Цель белого движения была в сущности та же, как у Столыпина в 1906—1911 гг. и у прогрессивного блока в 1915—1917 гг. Но осуществление ее было неимоверно более трудным, нежели тогда. Тогда общественная ткань еще не была разорвана, и надо было предупредить ее разрыв. Во время гражданской войны нужно было восстановить разорванную ткань, но конечно не по старому, а по какому-то новому образцу. По какому? На этот вопрос у белого движения ответа не было, потому что оно было идеологически раздроблено и к разрешению задачи не подготовлено. В сущности, никто не был готов и вне белого движения — революционные взрывы приводят к стихийным распадам, а новые формы кристаллизации даются нелегко.
Следовало ли в таких условиях вести гражданскую войну? На этот вопрос можно ответить так. Военная победа над большевиками дала бы возможность испробовать что-то иное, пусть несовершенное, но несомненно лучшее, нежели большевизм, пусть непрочное, но все же открывающее путь для какой-то эволюции в сторону более нормального и исторически обоснованного разрешения русских проблем.
Но были ли шансы гражданскую войну выиграть? Конечно были. Представим себе несколько иную расстановку фигур на шахматной доске истории — большее единство среди антикоммунистических сил, появление среди них лиц, способных зажечь сердца людей новой идеей, большее понимание положения со стороны союзников России по первой мировой войне, и результат был бы иной. Итак, был шанс победы, и этот шанс нельзя было, не следовало оставить неиспытанным. Иными словами: нельзя было без боя сдать Россию большевикам.
Как уже сказано, воспоминания генерала Деникина не доходят до гражданской войны. Но основной их интерес в том, что они раскрывают, в исторической перспективе, личность одного из главных ее деятелей.

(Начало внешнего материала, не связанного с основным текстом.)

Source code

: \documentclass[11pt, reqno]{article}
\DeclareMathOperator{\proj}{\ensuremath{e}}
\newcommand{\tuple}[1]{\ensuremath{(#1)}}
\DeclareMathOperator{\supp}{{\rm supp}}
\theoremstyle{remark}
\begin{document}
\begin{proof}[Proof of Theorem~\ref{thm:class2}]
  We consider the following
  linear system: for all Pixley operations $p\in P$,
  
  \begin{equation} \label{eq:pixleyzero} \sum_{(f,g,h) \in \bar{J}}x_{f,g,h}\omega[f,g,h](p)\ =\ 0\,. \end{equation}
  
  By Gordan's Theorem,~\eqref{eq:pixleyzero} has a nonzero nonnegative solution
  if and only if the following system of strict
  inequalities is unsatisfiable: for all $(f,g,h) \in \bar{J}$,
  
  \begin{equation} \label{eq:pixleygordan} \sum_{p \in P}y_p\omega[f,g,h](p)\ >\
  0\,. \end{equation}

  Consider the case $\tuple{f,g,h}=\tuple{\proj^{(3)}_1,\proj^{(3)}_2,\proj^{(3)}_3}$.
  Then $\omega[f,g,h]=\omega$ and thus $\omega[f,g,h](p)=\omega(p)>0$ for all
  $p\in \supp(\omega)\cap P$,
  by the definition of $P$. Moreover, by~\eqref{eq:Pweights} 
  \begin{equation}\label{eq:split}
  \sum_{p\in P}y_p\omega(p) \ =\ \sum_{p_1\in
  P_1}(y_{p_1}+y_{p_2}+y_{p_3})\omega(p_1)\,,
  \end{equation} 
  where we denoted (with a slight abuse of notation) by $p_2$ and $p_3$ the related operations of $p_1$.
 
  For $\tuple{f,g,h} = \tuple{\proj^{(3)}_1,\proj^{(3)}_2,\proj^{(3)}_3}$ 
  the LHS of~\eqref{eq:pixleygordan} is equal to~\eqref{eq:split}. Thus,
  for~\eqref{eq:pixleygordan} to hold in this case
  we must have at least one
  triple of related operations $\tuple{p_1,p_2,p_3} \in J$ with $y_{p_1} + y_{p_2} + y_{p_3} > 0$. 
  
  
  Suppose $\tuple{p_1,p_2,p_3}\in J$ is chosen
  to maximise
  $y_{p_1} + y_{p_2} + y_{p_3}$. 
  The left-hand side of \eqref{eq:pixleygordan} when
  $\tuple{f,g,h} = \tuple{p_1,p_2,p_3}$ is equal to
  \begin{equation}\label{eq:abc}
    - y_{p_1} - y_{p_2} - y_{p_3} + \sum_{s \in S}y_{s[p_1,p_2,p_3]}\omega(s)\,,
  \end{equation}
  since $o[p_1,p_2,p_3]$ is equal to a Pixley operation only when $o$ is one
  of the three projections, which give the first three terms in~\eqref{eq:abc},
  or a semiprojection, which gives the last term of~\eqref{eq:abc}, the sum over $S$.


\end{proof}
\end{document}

А на общем фоне общественных отношений и движений история все же творится личностями.
На тему о том, как сложилась личность генерала Деникина, воспоминания дают богатый материал. Они начинаются как бы семейной хроникой, которая идет в разрез с одним из трафаретов, сложившихся в пылу борьбы между властью и обществом: отец генерала родился крепостным, отбыл тяжкую лямку 25-летней военной службы, но вышел в офицеры, а сын его смог сделать блестящую военную карьеру. Как мало это похоже на представление о старой России, как обществе, застывшем в кастовых напластованиях!
Как это часто бывает, повесть о детстве и юношестве удалась генералу Деникину лучше всего. В дальнейшем, с погружением личности автора в дело, которому он, по призванию и свободному выбору, посвятил свою жизнь, она отступает на задний план. Но в личной жизни зачастую ярко отражаются существенные черты общественного строя. В этом отношении особенно интересна история его выпуска из академии генерального штаба, свидетельствующая о бездушии и произволе, на фоне которых приходилось развиваться и вступать в активную жизнь будущим вождям русской армии. Сразу становится понятной бездарность русского военного руководства в японскую войну, к счастью преодоленная ко времени первой мировой войны.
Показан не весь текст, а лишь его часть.